When I went to pick up Amanda, I noticed something was off. She crossed her arms and wouldn't look up at me.
"What's wrong?" I asked. I knew it was something serious, and I was scared. I thought she would break up with me, but that didn't make sense. There had been no signs that anything was wrong between us.
"I'm late," she said quietly.
"What do you-" mean was what I started to ask, but then I realized what she meant. "Oh. Are you sure?" I asked her.
"You think I don't keep track of this stuff?" She asked, sounding angry.
"That's not what I meant," I said, taken aback by her anger. I was about to respond sharply, but I managed to catch myself. She was scared and needed me. "Come here," I said and held my arms open.
She leaned over so that I could hug her. She felt rigid at first, but then she loosened up. I stroked her head and felt her warm tears on my shoulder. I hated myself for how stupid I had been. I knew that all the unprotected sex we were having was risky, but I was so wrapped up in the romance of it and how good it all felt I didn't even have a second thought about how we needed to be more careful.

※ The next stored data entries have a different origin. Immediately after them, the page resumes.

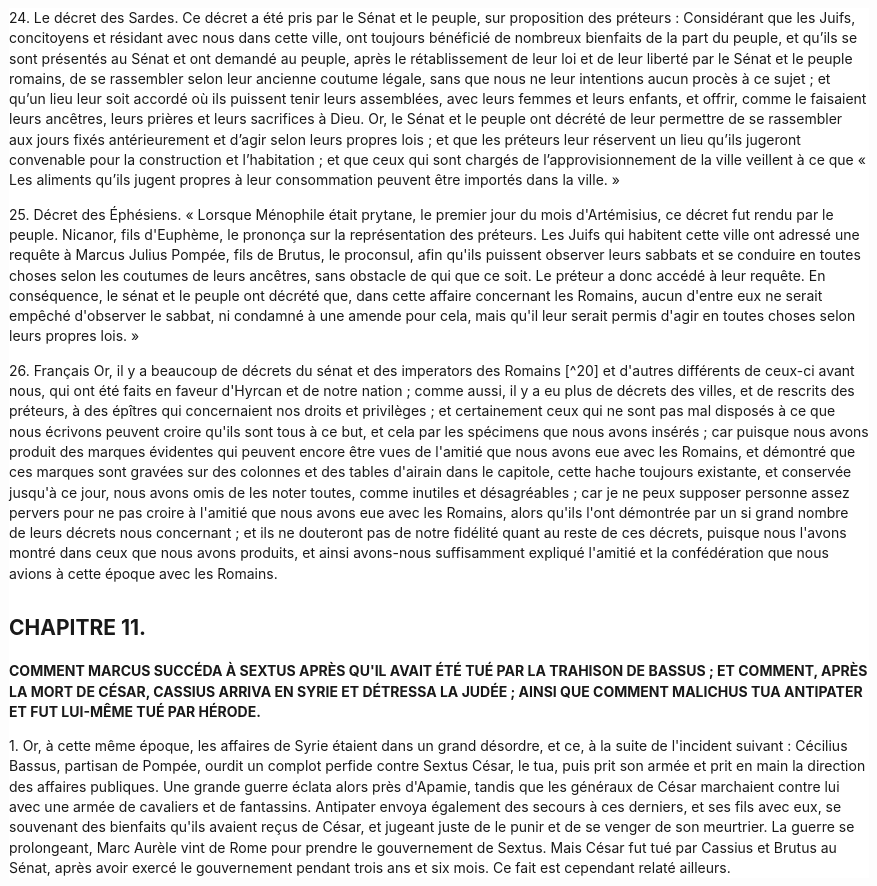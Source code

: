 <a id="v10_24"></a>24\. Le décret des Sardes. Ce décret a été pris par le Sénat et le peuple, sur proposition des préteurs : Considérant que les Juifs, concitoyens et résidant avec nous dans cette ville, ont toujours bénéficié de nombreux bienfaits de la part du peuple, et qu’ils se sont présentés au Sénat et ont demandé au peuple, après le rétablissement de leur loi et de leur liberté par le Sénat et le peuple romains, de se rassembler selon leur ancienne coutume légale, sans que nous ne leur intentions aucun procès à ce sujet ; et qu’un lieu leur soit accordé où ils puissent tenir leurs assemblées, avec leurs femmes et leurs enfants, et offrir, comme le faisaient leurs ancêtres, leurs prières et leurs sacrifices à Dieu. Or, le Sénat et le peuple ont décrété de leur permettre de se rassembler aux jours fixés antérieurement et d’agir selon leurs propres lois ; et que les préteurs leur réservent un lieu qu’ils jugeront convenable pour la construction et l’habitation ; et que ceux qui sont chargés de l’approvisionnement de la ville veillent à ce que « Les aliments qu’ils jugent propres à leur consommation peuvent être importés dans la ville. »

<a id="v10_25"></a>25\. Décret des Éphésiens. « Lorsque Ménophile était prytane, le premier jour du mois d'Artémisius, ce décret fut rendu par le peuple. Nicanor, fils d'Euphème, le prononça sur la représentation des préteurs. Les Juifs qui habitent cette ville ont adressé une requête à Marcus Julius Pompée, fils de Brutus, le proconsul, afin qu'ils puissent observer leurs sabbats et se conduire en toutes choses selon les coutumes de leurs ancêtres, sans obstacle de qui que ce soit. Le préteur a donc accédé à leur requête. En conséquence, le sénat et le peuple ont décrété que, dans cette affaire concernant les Romains, aucun d'entre eux ne serait empêché d'observer le sabbat, ni condamné à une amende pour cela, mais qu'il leur serait permis d'agir en toutes choses selon leurs propres lois. » 

<a id="v10_26"></a>26\. Français Or, il y a beaucoup de décrets du sénat et des imperators des Romains [^20] et d'autres différents de ceux-ci avant nous, qui ont été faits en faveur d'Hyrcan et de notre nation ; comme aussi, il y a eu plus de décrets des villes, et de rescrits des préteurs, à des épîtres qui concernaient nos droits et privilèges ; et certainement ceux qui ne sont pas mal disposés à ce que nous écrivons peuvent croire qu'ils sont tous à ce but, et cela par les spécimens que nous avons insérés ; car puisque nous avons produit des marques évidentes qui peuvent encore être vues de l'amitié que nous avons eue avec les Romains, et démontré que ces marques sont gravées sur des colonnes et des tables d'airain dans le capitole, cette hache toujours existante, et conservée jusqu'à ce jour, nous avons omis de les noter toutes, comme inutiles et désagréables ; car je ne peux supposer personne assez pervers pour ne pas croire à l'amitié que nous avons eue avec les Romains, alors qu'ils l'ont démontrée par un si grand nombre de leurs décrets nous concernant ; et ils ne douteront pas de notre fidélité quant au reste de ces décrets, puisque nous l'avons montré dans ceux que nous avons produits, et ainsi avons-nous suffisamment expliqué l'amitié et la confédération que nous avions à cette époque avec les Romains. 

## CHAPITRE 11. 

**COMMENT MARCUS SUCCÉDA À SEXTUS APRÈS QU'IL AVAIT ÉTÉ TUÉ PAR LA TRAHISON DE BASSUS ; ET COMMENT, APRÈS LA MORT DE CÉSAR, CASSIUS ARRIVA EN SYRIE ET ​​DÉTRESSA LA JUDÉE ; AINSI QUE COMMENT MALICHUS TUA ANTIPATER ET FUT LUI-MÊME TUÉ PAR HÉRODE.**

<a id="v11_1"></a>1\. Or, à cette même époque, les affaires de Syrie étaient dans un grand désordre, et ce, à la suite de l'incident suivant : Cécilius Bassus, partisan de Pompée, ourdit un complot perfide contre Sextus César, le tua, puis prit son armée et prit en main la direction des affaires publiques. Une grande guerre éclata alors près d'Apamie, tandis que les généraux de César marchaient contre lui avec une armée de cavaliers et de fantassins. Antipater envoya également des secours à ces derniers, et ses fils avec eux, se souvenant des bienfaits qu'ils avaient reçus de César, et jugeant juste de le punir et de se venger de son meurtrier. La guerre se prolongeant, Marc Aurèle vint de Rome pour prendre le gouvernement de Sextus. Mais César fut tué par Cassius et Brutus au Sénat, après avoir exercé le gouvernement pendant trois ans et six mois. Ce fait est cependant relaté ailleurs.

"It's going to be ok. No matter what happens, I will be here for you." I felt her relax even more when I said that. She must have been so scared to tell me, wondering how I would react. I was afraid and nervous, too, but I realized I had to be her rock to help her get through this.
"I'm so scared," she said, sobbing into my shoulder.

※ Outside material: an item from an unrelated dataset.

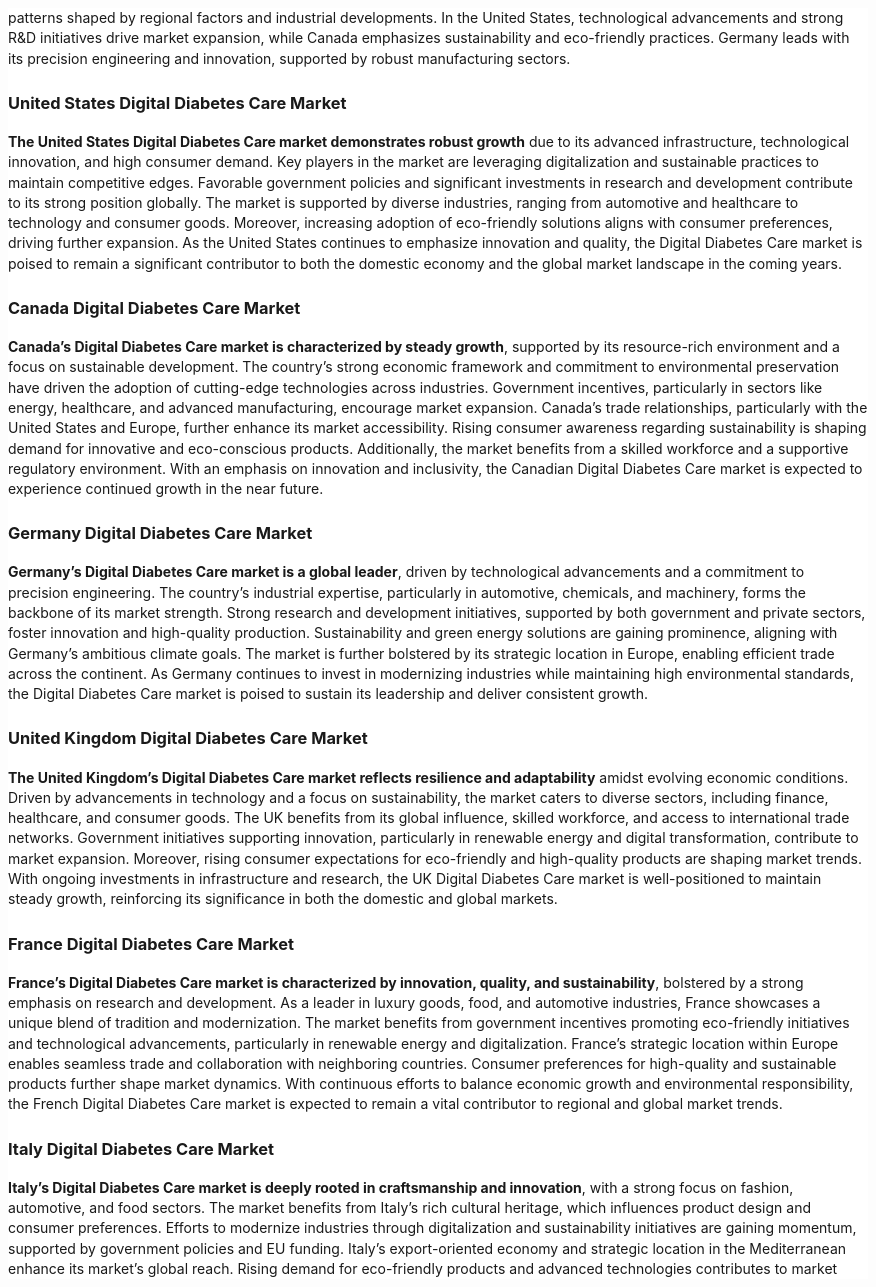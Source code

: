 patterns shaped by regional factors and industrial developments. In the United States, technological advancements and strong R&amp;D initiatives drive market expansion, while Canada emphasizes sustainability and eco-friendly practices. Germany leads with its precision engineering and innovation, supported by robust manufacturing sectors.</span></em></p></blockquote><h3><strong>United States Digital Diabetes Care Market</strong></h3><p><strong>The United States Digital Diabetes Care market demonstrates robust growth</strong> due to its advanced infrastructure, technological innovation, and high consumer demand. Key players in the market are leveraging digitalization and sustainable practices to maintain competitive edges. Favorable government policies and significant investments in research and development contribute to its strong position globally. The market is supported by diverse industries, ranging from automotive and healthcare to technology and consumer goods. Moreover, increasing adoption of eco-friendly solutions aligns with consumer preferences, driving further expansion. As the United States continues to emphasize innovation and quality, the Digital Diabetes Care market is poised to remain a significant contributor to both the domestic economy and the global market landscape in the coming years.</p><h3><strong>Canada Digital Diabetes Care Market</strong></h3><p><strong>Canada&rsquo;s Digital Diabetes Care market is characterized by steady growth</strong>, supported by its resource-rich environment and a focus on sustainable development. The country&rsquo;s strong economic framework and commitment to environmental preservation have driven the adoption of cutting-edge technologies across industries. Government incentives, particularly in sectors like energy, healthcare, and advanced manufacturing, encourage market expansion. Canada&rsquo;s trade relationships, particularly with the United States and Europe, further enhance its market accessibility. Rising consumer awareness regarding sustainability is shaping demand for innovative and eco-conscious products. Additionally, the market benefits from a skilled workforce and a supportive regulatory environment. With an emphasis on innovation and inclusivity, the Canadian Digital Diabetes Care market is expected to experience continued growth in the near future.</p><h3><strong>Germany Digital Diabetes Care Market</strong></h3><p><strong>Germany&rsquo;s Digital Diabetes Care market is a global leader</strong>, driven by technological advancements and a commitment to precision engineering. The country&rsquo;s industrial expertise, particularly in automotive, chemicals, and machinery, forms the backbone of its market strength. Strong research and development initiatives, supported by both government and private sectors, foster innovation and high-quality production. Sustainability and green energy solutions are gaining prominence, aligning with Germany&rsquo;s ambitious climate goals. The market is further bolstered by its strategic location in Europe, enabling efficient trade across the continent. As Germany continues to invest in modernizing industries while maintaining high environmental standards, the Digital Diabetes Care market is poised to sustain its leadership and deliver consistent growth.</p><h3><strong>United Kingdom Digital Diabetes Care Market</strong></h3><p><strong>The United Kingdom&rsquo;s Digital Diabetes Care market reflects resilience and adaptability</strong> amidst evolving economic conditions. Driven by advancements in technology and a focus on sustainability, the market caters to diverse sectors, including finance, healthcare, and consumer goods. The UK benefits from its global influence, skilled workforce, and access to international trade networks. Government initiatives supporting innovation, particularly in renewable energy and digital transformation, contribute to market expansion. Moreover, rising consumer expectations for eco-friendly and high-quality products are shaping market trends. With ongoing investments in infrastructure and research, the UK Digital Diabetes Care market is well-positioned to maintain steady growth, reinforcing its significance in both the domestic and global markets.</p><h3><strong>France Digital Diabetes Care Market</strong></h3><p><strong>France&rsquo;s Digital Diabetes Care market is characterized by innovation, quality, and sustainability</strong>, bolstered by a strong emphasis on research and development. As a leader in luxury goods, food, and automotive industries, France showcases a unique blend of tradition and modernization. The market benefits from government incentives promoting eco-friendly initiatives and technological advancements, particularly in renewable energy and digitalization. France&rsquo;s strategic location within Europe enables seamless trade and collaboration with neighboring countries. Consumer preferences for high-quality and sustainable products further shape market dynamics. With continuous efforts to balance economic growth and environmental responsibility, the French Digital Diabetes Care market is expected to remain a vital contributor to regional and global market trends.</p><h3><strong>Italy Digital Diabetes Care Market</strong></h3><p><strong>Italy&rsquo;s Digital Diabetes Care market is deeply rooted in craftsmanship and innovation</strong>, with a strong focus on fashion, automotive, and food sectors. The market benefits from Italy&rsquo;s rich cultural heritage, which influences product design and consumer preferences. Efforts to modernize industries through digitalization and sustainability initiatives are gaining momentum, supported by government policies and EU funding. Italy&rsquo;s export-oriented economy and strategic location in the Mediterranean enhance its market&rsquo;s global reach. Rising demand for eco-friendly products and advanced technologies contributes to market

"It's ok. I'm here for you. We can handle this together. It's going to be ok." I kept on reassuring her while I continued to stroke her head. I was used to not handling stressful moments well, but for Amanda's sake, I felt braver. I was still scared, but my mind didn't go racing down all the crazy branches of what-ifs; instead, I stayed grounded in the moment.
"Have you ever been late before?" I asked her when she started to calm down.
"Yes, by a few days, but never this late."
"Ok, there is still a chance you might not be pregnant, right?" I felt like I was grasping for straws, but I was working through the different solutions we might have.
"Yeah, maybe."
"So why don't we go and get a pregnancy test to make sure," I said.
She looked up at me dumbly for a second. "I am stressed out and scared. I haven't been able to bring myself to buy one."
"I can buy it for you."
I drove us to the nearest CVS and pulled into a parking space. Amanda clutched my arm and was quiet the entire drive.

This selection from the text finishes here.